California's engineered cornucopia falters
Photography, Text, and Audio Slide Show by Matt Black
THE YELLOW AND BLACK SIGNS announcing the start of California’s new water war began appearing in the spring of 2009: CONGRESS-CREATED DUSTBOWL. The Central Valley’s most productive stretch of farmland, the immense Westlands Water District, had seen its water supply cut by 90 percent to forestall the ecological collapse of the Sacramento Delta, the largest estuary on the Pacific coast and a crucial source of water for wildlife and humans. All along Interstate 5, the state’s main north-south highway, the signs were soon ubiquitous. Parked atop patches of barren farmland, they announced what appeared to be a modern-day agricultural apocalypse: 200,000 acres of the nation’s richest farmland out of production, unemployment above 40 percent in some towns, and bread lines stretching around the block.
Of course, the entire enterprise in the Westlands was likely to fail. Its folly seems painfully obvious today— turning a patch of semi-arid desert into farmland through the construction of a massive concrete river running in reverse, with water pumped uphill from the delta a hundred miles away. A creation of the same 1930s New Deal ambition that plugged the Colorado and Columbia rivers and brought electricity to much of the nation, California’s Central Valley Project and its huge aqueduct are from a time of unbridled engineering confidence. Today such certainty, such faith in the power of bulldozers, concrete, and the draftsman’s pen, seems unimaginably naïve and very nearly quaint— but its bequest is the modern American West.
These days the Westlands is home to the nation’s largest and richest farms—some cover more than ten square miles and rake in millions of dollars each year — but it is also home to some of the poorest towns in California. The average farm worker in the Westlands makes about $10,000 a year. While its bonanza harvests serviced by a near-feudal labor system are a throwback to another time, it’s no backwater.
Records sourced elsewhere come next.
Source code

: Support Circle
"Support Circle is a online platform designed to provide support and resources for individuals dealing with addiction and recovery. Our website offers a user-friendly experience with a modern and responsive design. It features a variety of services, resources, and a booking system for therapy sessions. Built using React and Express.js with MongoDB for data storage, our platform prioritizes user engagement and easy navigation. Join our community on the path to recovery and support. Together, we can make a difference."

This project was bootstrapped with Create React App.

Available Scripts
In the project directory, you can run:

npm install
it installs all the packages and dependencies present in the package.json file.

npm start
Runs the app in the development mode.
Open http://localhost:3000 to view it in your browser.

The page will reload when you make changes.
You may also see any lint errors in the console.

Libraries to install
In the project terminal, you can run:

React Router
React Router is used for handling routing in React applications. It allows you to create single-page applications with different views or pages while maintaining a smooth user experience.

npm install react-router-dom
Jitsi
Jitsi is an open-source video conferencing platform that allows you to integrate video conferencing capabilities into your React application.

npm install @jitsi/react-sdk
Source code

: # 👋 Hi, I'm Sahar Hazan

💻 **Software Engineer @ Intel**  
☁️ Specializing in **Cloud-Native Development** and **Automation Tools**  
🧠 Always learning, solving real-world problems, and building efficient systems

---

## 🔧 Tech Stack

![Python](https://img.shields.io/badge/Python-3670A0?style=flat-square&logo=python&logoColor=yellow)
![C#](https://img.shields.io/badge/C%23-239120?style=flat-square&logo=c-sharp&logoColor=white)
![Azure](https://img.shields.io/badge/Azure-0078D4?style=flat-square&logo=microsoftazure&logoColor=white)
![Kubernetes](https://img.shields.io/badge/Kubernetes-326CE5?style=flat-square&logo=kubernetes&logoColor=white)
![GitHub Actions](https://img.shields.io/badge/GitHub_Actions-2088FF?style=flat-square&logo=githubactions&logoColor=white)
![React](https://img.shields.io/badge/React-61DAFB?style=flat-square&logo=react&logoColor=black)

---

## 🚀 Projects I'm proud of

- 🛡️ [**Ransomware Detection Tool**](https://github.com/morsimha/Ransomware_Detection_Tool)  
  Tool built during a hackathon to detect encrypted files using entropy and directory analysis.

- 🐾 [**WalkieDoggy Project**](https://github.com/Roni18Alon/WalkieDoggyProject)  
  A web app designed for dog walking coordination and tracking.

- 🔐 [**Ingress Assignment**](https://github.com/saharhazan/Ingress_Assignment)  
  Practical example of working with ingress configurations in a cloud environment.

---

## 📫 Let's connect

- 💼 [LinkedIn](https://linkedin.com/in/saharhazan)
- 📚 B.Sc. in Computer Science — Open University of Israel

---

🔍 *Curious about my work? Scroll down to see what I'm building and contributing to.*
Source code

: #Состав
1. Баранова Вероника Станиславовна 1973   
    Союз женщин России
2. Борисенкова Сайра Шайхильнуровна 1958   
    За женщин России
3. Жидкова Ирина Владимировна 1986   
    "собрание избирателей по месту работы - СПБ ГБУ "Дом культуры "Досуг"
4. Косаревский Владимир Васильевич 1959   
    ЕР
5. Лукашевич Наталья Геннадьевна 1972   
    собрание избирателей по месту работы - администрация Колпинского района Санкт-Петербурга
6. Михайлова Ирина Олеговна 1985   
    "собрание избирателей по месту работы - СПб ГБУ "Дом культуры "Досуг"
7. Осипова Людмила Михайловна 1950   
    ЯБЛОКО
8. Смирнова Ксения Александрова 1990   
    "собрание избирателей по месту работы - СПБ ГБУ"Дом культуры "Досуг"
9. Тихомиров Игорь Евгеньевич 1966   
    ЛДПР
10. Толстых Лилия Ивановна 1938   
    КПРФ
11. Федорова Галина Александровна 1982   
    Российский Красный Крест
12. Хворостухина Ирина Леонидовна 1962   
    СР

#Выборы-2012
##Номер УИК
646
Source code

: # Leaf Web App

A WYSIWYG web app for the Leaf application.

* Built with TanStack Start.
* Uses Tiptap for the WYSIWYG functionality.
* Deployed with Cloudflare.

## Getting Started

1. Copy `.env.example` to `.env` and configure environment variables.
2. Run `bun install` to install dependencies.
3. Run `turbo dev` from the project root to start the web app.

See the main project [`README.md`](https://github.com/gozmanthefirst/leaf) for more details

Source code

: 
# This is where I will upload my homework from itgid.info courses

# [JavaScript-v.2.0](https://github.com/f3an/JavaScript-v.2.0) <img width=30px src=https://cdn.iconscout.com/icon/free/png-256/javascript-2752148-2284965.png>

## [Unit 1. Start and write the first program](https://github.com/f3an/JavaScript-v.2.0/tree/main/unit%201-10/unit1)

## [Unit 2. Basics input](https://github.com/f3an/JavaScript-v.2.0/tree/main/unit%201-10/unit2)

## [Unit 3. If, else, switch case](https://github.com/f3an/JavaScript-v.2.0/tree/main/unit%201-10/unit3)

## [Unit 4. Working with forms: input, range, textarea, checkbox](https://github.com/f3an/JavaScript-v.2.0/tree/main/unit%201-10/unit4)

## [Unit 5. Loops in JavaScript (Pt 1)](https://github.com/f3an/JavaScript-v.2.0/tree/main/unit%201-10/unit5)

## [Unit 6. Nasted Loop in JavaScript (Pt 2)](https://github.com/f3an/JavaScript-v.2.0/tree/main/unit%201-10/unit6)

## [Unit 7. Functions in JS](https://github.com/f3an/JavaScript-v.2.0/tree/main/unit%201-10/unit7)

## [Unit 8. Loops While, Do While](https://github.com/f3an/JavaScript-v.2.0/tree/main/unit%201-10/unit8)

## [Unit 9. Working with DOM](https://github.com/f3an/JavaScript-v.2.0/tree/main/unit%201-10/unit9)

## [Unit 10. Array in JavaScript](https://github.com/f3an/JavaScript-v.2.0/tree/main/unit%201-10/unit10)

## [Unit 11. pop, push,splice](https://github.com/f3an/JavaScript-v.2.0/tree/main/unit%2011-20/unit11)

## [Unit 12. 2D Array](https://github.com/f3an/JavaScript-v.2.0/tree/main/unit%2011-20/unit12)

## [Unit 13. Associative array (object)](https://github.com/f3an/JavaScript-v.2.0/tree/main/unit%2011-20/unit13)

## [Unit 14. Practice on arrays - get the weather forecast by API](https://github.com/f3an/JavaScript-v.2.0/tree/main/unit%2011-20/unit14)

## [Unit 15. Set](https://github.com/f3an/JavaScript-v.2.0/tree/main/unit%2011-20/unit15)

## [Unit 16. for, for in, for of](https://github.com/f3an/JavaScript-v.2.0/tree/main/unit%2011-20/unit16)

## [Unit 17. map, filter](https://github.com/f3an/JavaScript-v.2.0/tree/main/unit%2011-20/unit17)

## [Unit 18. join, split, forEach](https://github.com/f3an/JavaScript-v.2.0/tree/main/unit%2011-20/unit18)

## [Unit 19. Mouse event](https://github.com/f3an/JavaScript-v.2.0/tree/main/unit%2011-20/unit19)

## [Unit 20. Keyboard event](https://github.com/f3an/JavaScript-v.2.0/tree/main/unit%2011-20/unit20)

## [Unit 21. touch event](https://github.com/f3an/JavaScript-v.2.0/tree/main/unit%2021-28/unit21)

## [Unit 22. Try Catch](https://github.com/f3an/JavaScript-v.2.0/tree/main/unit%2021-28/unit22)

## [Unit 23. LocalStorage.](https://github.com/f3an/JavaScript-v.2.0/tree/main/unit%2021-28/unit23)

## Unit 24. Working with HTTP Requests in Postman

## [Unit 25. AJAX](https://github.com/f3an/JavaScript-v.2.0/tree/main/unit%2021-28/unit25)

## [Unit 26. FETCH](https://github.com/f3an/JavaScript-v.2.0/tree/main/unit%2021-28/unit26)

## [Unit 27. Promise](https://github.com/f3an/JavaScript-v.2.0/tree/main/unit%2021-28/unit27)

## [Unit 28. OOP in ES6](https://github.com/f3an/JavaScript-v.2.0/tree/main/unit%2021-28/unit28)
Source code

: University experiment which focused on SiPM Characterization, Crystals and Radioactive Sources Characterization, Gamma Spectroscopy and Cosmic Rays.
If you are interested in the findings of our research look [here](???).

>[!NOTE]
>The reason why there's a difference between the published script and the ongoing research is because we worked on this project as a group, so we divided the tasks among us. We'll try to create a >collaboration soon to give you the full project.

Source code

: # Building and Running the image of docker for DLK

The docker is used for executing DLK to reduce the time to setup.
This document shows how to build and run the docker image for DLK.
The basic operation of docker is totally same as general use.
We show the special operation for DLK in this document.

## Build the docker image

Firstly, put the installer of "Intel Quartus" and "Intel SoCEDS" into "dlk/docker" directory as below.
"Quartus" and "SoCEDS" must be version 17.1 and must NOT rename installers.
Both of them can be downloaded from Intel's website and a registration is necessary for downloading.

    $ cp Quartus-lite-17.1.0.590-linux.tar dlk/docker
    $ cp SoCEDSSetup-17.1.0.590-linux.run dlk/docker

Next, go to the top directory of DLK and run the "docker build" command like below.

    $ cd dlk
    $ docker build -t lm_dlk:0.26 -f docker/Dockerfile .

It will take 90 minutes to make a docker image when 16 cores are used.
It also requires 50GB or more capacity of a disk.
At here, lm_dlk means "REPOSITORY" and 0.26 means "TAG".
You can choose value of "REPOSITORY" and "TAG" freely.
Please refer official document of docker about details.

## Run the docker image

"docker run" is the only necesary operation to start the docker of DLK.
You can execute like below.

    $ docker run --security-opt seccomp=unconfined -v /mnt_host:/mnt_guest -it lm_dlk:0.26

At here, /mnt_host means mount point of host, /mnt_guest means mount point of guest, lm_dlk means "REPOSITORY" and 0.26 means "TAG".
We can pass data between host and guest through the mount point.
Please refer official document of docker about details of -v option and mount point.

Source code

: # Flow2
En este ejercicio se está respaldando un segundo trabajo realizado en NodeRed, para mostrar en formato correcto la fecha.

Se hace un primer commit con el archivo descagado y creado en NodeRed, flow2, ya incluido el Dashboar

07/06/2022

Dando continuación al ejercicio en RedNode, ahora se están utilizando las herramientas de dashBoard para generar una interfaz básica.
Each spring and fall, 90 percent of the nation’s lettuce comes from these fields, as well as the majority of many other crops, from almonds and cantaloupes to tomatoes and pomegranates.
As I watch this ersatz abundance turn to dust, I’m left conflicted. When a group of farmers and politicians pose for news cameras in front of destitute housewives in a bread line, it feels outrageous. Don’t they know that families here have relied on food handouts for years? Are they really using their workers’ poverty —a poverty born of decades of exploitative wages — to get more subsidized water?
But on the way out of town, as dusk falls and the landscape rolls by, the stretches of brown stick in my eye like bits of dust blown in. To watch crops wither and see farmland turn to dust feels deeply wrong, like watching civilization’s seams start to unravel. The Westlands might be a landscape imbued with an aura of corruption, but it is a human landscape, and once its thin green veneer is torn away, the makeshift community it supported — schools, homes, towns — is quickly reduced to an eerie tableau of dust storms and bouncing tumbleweed. At times such as this, the ecological havoc in the Sacramento Delta seems far away.
I stop by a friend’s house, a Mexican migrant whom I’ve known on both sides of the border. His elderly parents, two of the sweetest people I have ever met, live in a remote Oaxacan village in a dirt-floor adobe house perched on the side of a mountain, scratching out a living on a small corn farm. Without the money their son sends them, about fifty dollars a month, both will soon be skipping meals. My friend tells me he hasn’t had work in six months, and the only money coming in is from the tacos his wife sells out of the back of a broken-down catering truck parked in their driveway. Next to the truck, he’s planted a sign: “No water, no life.”